▸ Exercise objective
Lines to restate from the data below: from the one containing "-**Ionic Framework**: Utilizado" to the one containing "-**Capacitor**: Utilizado para", both included. Give them again exactly, and only them.

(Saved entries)
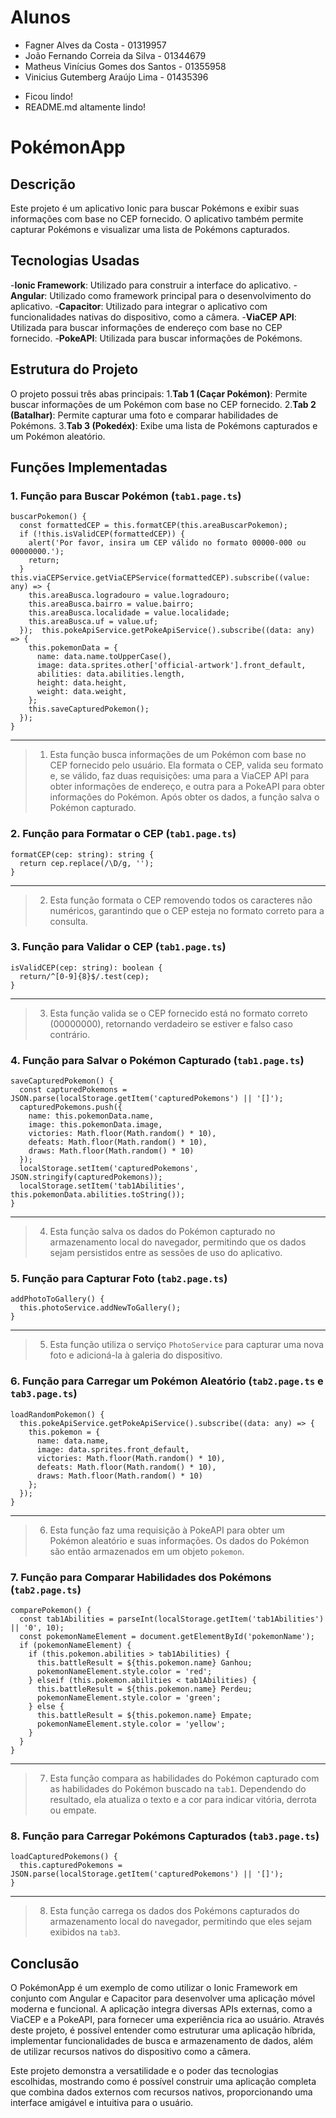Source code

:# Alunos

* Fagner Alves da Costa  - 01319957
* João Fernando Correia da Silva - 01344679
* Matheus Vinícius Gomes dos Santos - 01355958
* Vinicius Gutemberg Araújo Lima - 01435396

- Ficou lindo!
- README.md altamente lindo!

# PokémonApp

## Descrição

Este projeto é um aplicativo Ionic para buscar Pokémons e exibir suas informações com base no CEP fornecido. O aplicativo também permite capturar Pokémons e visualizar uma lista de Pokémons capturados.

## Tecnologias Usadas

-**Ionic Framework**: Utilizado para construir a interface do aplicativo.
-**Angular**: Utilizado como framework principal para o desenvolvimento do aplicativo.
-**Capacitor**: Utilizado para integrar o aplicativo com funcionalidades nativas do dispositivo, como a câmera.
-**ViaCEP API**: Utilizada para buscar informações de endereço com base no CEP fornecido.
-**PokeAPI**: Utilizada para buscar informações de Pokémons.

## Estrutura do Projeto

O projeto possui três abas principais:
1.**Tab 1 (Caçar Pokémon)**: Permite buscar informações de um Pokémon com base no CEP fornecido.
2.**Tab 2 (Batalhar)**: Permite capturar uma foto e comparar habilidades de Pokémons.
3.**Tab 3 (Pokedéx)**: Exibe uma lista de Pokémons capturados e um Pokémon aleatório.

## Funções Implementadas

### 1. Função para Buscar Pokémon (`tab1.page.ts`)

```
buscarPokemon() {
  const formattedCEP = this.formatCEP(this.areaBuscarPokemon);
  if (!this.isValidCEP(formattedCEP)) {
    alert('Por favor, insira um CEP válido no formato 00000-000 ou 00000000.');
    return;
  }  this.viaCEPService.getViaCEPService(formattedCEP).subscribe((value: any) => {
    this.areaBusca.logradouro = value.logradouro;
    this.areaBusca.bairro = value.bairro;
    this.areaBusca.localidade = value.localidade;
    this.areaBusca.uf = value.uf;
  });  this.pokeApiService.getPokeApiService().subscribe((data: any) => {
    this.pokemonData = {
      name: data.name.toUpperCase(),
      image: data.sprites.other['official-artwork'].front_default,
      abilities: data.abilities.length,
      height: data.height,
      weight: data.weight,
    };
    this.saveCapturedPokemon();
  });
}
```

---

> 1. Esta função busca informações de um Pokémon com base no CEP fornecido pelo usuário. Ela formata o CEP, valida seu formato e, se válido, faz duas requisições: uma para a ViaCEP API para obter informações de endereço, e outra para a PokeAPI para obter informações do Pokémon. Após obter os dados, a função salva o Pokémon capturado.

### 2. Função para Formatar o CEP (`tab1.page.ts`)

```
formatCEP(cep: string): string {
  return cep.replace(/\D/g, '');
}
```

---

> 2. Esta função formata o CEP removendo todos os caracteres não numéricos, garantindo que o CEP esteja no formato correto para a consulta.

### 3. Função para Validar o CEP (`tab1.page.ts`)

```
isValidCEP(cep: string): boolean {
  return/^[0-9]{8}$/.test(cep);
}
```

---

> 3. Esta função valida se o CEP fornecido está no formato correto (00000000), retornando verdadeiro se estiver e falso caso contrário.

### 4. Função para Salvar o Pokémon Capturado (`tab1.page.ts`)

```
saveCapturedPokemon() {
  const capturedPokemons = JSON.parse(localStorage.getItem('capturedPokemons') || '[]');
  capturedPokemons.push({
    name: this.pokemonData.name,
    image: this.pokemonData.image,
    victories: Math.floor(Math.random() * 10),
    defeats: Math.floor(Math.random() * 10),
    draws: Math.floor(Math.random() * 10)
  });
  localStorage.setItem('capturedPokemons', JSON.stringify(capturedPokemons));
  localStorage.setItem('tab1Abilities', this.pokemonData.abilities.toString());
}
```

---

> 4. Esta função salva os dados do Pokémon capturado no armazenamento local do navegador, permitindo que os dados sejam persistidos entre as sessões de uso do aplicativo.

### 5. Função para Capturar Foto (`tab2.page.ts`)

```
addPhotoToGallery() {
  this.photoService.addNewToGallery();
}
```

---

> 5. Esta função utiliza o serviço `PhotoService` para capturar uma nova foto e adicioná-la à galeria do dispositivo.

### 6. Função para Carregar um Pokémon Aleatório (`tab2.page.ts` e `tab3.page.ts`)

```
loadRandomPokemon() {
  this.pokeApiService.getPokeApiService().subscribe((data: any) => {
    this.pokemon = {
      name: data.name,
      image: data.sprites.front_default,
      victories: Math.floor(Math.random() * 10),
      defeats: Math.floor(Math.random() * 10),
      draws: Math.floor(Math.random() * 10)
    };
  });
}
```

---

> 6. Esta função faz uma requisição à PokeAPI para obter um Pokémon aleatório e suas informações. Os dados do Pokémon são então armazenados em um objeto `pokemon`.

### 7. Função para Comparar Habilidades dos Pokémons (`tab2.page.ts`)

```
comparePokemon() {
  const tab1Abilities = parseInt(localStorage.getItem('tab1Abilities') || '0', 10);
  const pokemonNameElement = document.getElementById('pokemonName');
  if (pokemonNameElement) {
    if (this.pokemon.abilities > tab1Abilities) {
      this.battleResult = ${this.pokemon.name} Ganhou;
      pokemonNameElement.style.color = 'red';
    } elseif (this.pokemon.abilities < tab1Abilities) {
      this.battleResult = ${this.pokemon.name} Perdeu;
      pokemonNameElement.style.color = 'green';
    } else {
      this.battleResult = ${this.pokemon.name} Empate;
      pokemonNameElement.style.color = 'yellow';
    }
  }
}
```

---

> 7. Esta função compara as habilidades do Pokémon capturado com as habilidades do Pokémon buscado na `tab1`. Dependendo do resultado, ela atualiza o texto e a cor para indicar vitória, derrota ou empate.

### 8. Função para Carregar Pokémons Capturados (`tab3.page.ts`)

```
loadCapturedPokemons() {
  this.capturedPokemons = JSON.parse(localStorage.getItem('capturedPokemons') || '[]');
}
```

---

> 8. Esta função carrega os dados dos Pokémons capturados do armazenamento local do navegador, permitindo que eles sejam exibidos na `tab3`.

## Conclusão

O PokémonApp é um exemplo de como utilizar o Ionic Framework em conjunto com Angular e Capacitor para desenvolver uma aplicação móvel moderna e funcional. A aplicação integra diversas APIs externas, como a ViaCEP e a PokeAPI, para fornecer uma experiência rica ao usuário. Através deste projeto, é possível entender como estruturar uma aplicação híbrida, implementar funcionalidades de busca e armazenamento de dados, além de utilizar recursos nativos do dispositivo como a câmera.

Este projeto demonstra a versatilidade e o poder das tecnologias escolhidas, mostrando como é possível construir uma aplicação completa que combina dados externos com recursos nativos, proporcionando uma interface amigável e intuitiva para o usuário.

▸ Exercise output
-**Ionic Framework**: Utilizado para construir a interface do aplicativo.
-**Angular**: Utilizado como framework principal para o desenvolvimento do aplicativo.
-**Capacitor**: Utilizado para integrar o aplicativo com funcionalidades nativas do dispositivo, como a câmera.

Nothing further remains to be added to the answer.